* [EXTRACTED DATA]:
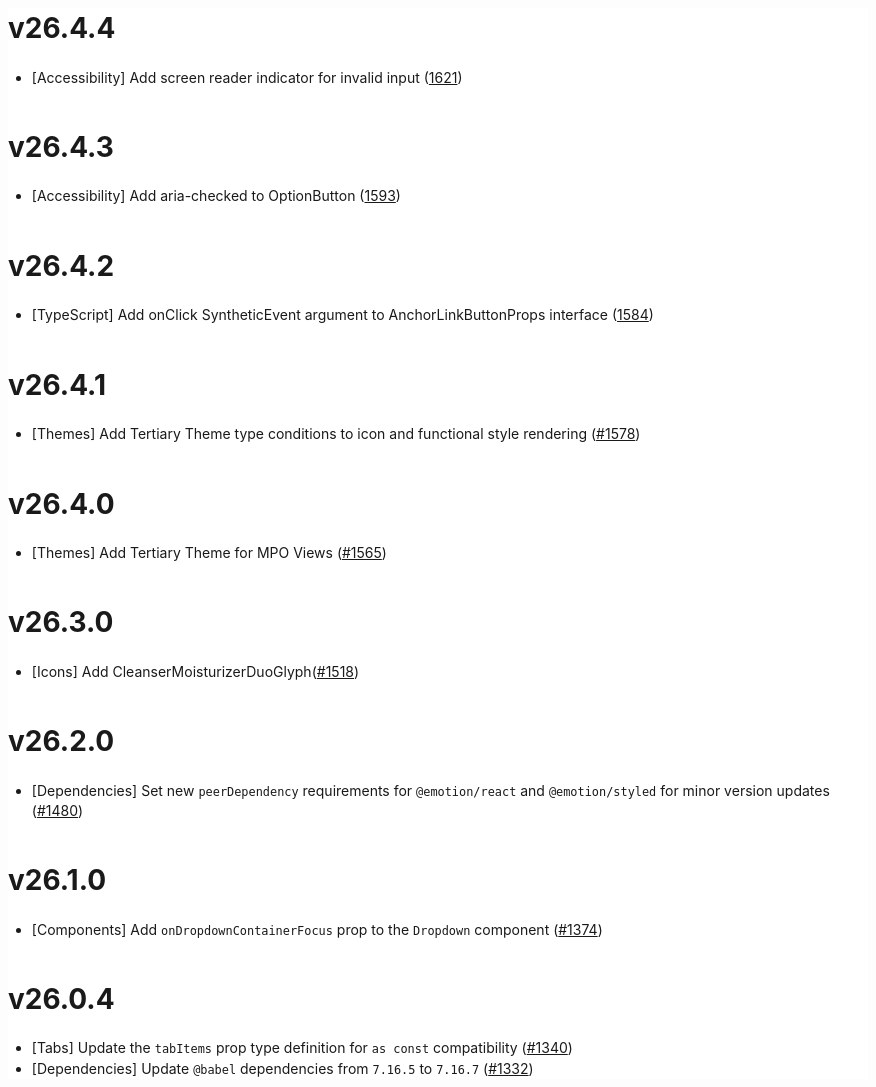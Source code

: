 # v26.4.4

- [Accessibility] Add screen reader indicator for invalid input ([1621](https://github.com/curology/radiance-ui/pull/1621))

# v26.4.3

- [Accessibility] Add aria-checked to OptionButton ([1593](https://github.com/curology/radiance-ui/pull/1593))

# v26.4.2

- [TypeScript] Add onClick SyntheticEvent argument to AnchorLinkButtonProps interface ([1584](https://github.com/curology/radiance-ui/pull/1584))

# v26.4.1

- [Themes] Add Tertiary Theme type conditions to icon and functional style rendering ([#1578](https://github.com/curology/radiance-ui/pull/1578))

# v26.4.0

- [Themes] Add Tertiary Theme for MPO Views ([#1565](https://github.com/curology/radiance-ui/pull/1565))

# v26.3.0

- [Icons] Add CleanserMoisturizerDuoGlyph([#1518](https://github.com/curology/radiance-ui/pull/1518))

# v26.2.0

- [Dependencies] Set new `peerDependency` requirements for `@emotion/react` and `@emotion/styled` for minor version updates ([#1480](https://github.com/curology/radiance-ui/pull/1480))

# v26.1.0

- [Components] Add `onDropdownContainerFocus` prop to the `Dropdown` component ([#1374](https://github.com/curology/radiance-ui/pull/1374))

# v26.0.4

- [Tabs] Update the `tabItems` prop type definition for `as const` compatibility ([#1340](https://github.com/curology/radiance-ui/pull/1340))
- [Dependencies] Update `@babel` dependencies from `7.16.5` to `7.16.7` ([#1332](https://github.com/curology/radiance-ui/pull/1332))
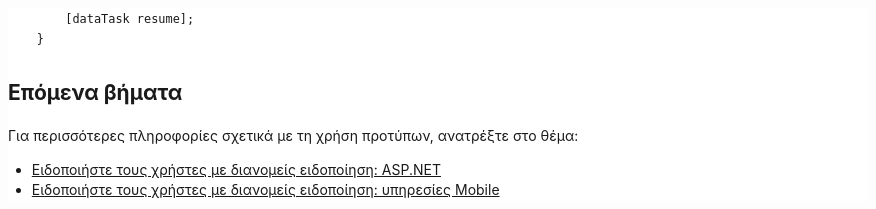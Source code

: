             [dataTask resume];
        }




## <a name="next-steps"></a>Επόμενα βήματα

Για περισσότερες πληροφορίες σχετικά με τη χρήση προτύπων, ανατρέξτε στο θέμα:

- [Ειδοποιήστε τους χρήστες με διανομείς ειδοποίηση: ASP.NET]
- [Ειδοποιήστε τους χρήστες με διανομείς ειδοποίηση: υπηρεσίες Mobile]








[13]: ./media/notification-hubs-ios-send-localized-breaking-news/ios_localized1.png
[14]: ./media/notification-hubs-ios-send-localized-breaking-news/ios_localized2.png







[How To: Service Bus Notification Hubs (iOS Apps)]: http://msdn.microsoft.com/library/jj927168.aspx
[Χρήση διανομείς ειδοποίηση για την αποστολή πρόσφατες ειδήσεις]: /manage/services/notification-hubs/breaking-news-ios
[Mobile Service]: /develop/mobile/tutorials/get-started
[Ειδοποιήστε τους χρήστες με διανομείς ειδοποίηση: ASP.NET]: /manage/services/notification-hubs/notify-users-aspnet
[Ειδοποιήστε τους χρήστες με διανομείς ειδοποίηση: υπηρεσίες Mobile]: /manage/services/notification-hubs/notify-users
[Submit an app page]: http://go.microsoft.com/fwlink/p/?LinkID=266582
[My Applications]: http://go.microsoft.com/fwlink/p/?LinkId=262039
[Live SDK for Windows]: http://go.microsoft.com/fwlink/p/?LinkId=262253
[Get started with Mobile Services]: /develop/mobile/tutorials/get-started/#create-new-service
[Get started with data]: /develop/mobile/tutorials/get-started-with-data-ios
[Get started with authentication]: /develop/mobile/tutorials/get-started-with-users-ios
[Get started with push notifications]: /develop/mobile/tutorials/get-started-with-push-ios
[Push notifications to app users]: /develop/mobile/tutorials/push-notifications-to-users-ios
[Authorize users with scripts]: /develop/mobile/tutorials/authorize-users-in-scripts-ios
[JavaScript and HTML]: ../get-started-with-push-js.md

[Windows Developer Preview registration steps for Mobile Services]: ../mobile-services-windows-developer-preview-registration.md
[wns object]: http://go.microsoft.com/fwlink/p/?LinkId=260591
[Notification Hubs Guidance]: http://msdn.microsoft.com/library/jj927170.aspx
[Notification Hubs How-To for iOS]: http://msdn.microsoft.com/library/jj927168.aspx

* [DESCRIPTION OF THE TASK]:
Copy out each line of the entries above that holds "χρήστες".

* [RESPONSE TO THE TASK]:
- [Ειδοποιήστε τους χρήστες με διανομείς ειδοποίηση: ASP.NET]
- [Ειδοποιήστε τους χρήστες με διανομείς ειδοποίηση: υπηρεσίες Mobile]
[Ειδοποιήστε τους χρήστες με διανομείς ειδοποίηση: ASP.NET]: /manage/services/notification-hubs/notify-users-aspnet
[Ειδοποιήστε τους χρήστες με διανομείς ειδοποίηση: υπηρεσίες Mobile]: /manage/services/notification-hubs/notify-users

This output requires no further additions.